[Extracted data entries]
━━━━

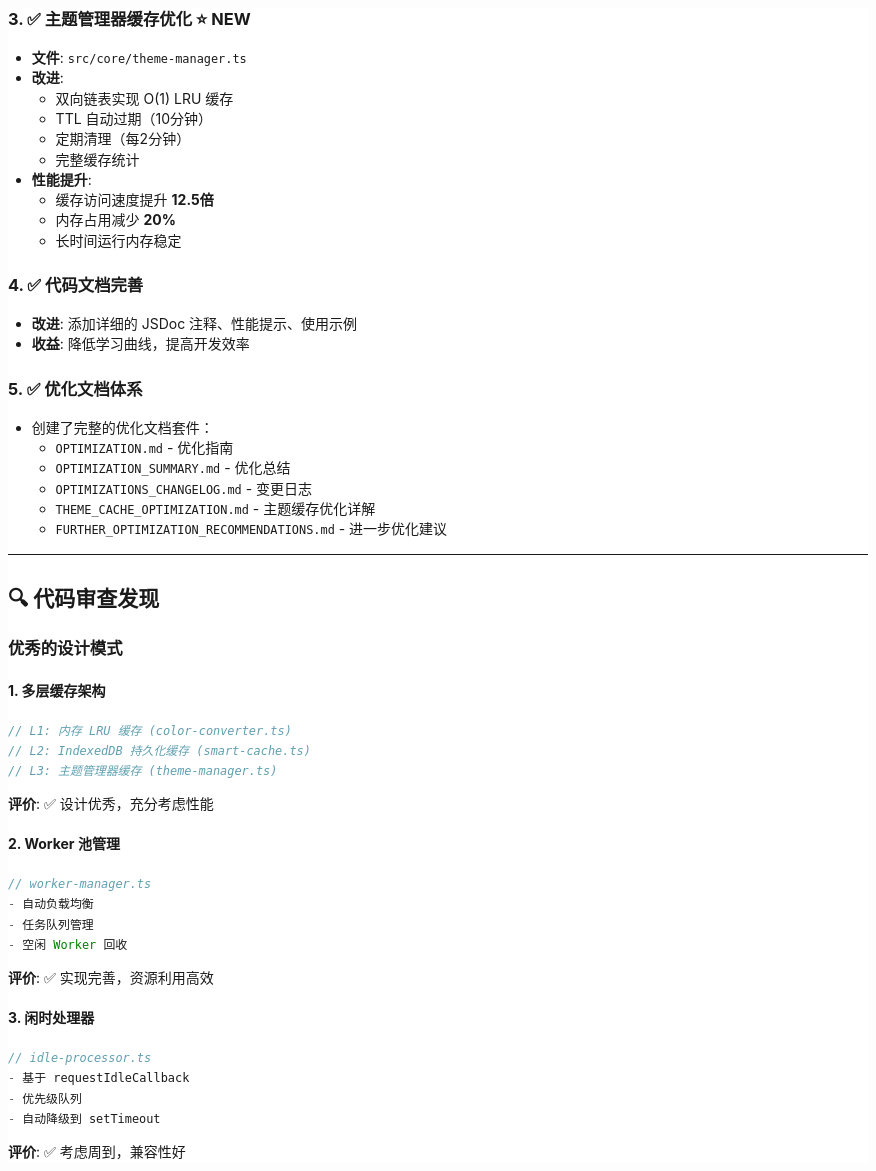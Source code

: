 ### 3. ✅ 主题管理器缓存优化 ⭐ NEW
- **文件**: `src/core/theme-manager.ts`
- **改进**: 
  - 双向链表实现 O(1) LRU 缓存
  - TTL 自动过期（10分钟）
  - 定期清理（每2分钟）
  - 完整缓存统计
- **性能提升**:
  - 缓存访问速度提升 **12.5倍**
  - 内存占用减少 **20%**
  - 长时间运行内存稳定

### 4. ✅ 代码文档完善
- **改进**: 添加详细的 JSDoc 注释、性能提示、使用示例
- **收益**: 降低学习曲线，提高开发效率

### 5. ✅ 优化文档体系
- 创建了完整的优化文档套件：
  - `OPTIMIZATION.md` - 优化指南
  - `OPTIMIZATION_SUMMARY.md` - 优化总结
  - `OPTIMIZATIONS_CHANGELOG.md` - 变更日志
  - `THEME_CACHE_OPTIMIZATION.md` - 主题缓存优化详解
  - `FURTHER_OPTIMIZATION_RECOMMENDATIONS.md` - 进一步优化建议

---

## 🔍 代码审查发现

### 优秀的设计模式

#### 1. 多层缓存架构
```typescript
// L1: 内存 LRU 缓存 (color-converter.ts)
// L2: IndexedDB 持久化缓存 (smart-cache.ts)
// L3: 主题管理器缓存 (theme-manager.ts)
```
**评价**: ✅ 设计优秀，充分考虑性能

#### 2. Worker 池管理
```typescript
// worker-manager.ts
- 自动负载均衡
- 任务队列管理
- 空闲 Worker 回收
```
**评价**: ✅ 实现完善，资源利用高效

#### 3. 闲时处理器
```typescript
// idle-processor.ts
- 基于 requestIdleCallback
- 优先级队列
- 自动降级到 setTimeout
```
**评价**: ✅ 考虑周到，兼容性好
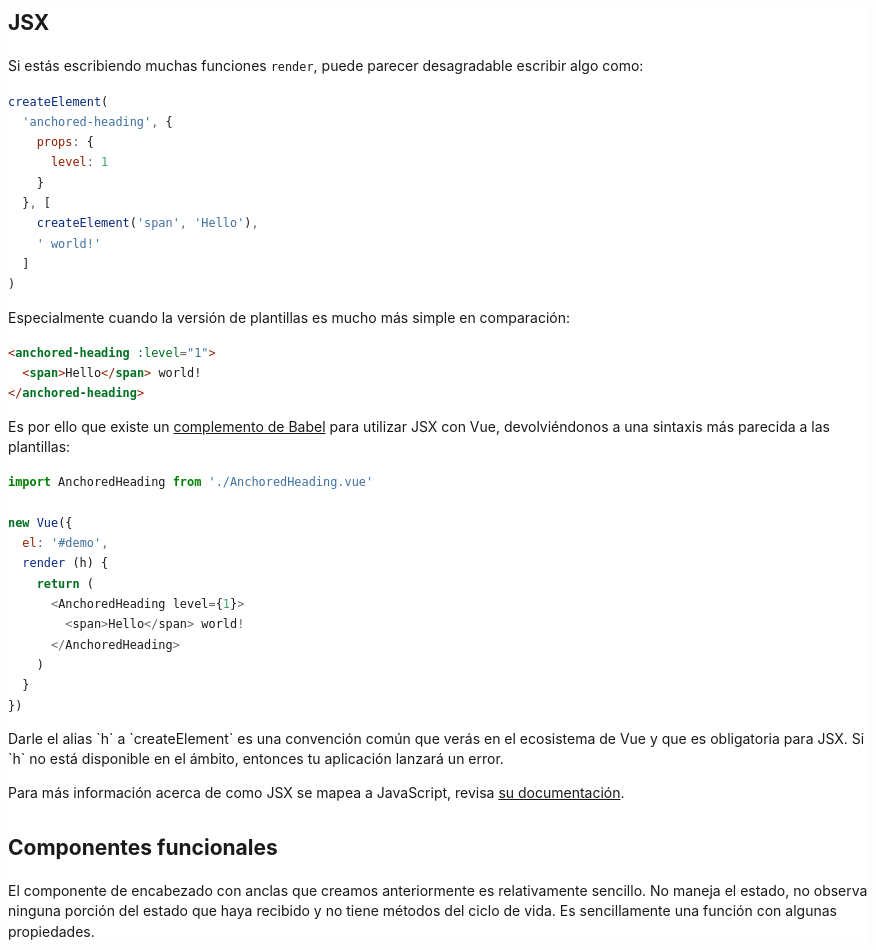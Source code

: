 ## JSX

Si estás escribiendo muchas funciones `render`, puede parecer desagradable escribir algo como:

``` js
createElement(
  'anchored-heading', {
    props: {
      level: 1
    }
  }, [
    createElement('span', 'Hello'),
    ' world!'
  ]
)
```

Especialmente cuando la versión de plantillas es mucho más simple en comparación:

``` html
<anchored-heading :level="1">
  <span>Hello</span> world!
</anchored-heading>
```

Es por ello que existe un [complemento de Babel](https://github.com/vuejs/babel-plugin-transform-vue-jsx) para utilizar JSX con Vue, devolviéndonos a una sintaxis más parecida a las plantillas:

``` js
import AnchoredHeading from './AnchoredHeading.vue'

new Vue({
  el: '#demo',
  render (h) {
    return (
      <AnchoredHeading level={1}>
        <span>Hello</span> world!
      </AnchoredHeading>
    )
  }
})
```

<p class="tip">Darle el alias `h` a `createElement` es una convención común que verás en el ecosistema de Vue y que es obligatoria para JSX. Si `h` no está disponible en el ámbito, entonces tu aplicación lanzará un error.</p>

Para más información acerca de como JSX se mapea a JavaScript, revisa [su documentación](https://github.com/vuejs/babel-plugin-transform-vue-jsx#usage).

## Componentes funcionales

El componente de encabezado con anclas que creamos anteriormente es relativamente sencillo. No maneja el estado, no observa ninguna porción del estado que haya recibido y no tiene métodos del ciclo de vida. Es sencillamente una función con algunas propiedades.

━━━━

◆ TASK DESCRIPTION:
In the data above, which lines include "https"? Return those lines.

◆ EXERCISE OUTPUT:
Es por ello que existe un [complemento de Babel](https://github.com/vuejs/babel-plugin-transform-vue-jsx) para utilizar JSX con Vue, devolviéndonos a una sintaxis más parecida a las plantillas:
Para más información acerca de como JSX se mapea a JavaScript, revisa [su documentación](https://github.com/vuejs/babel-plugin-transform-vue-jsx#usage).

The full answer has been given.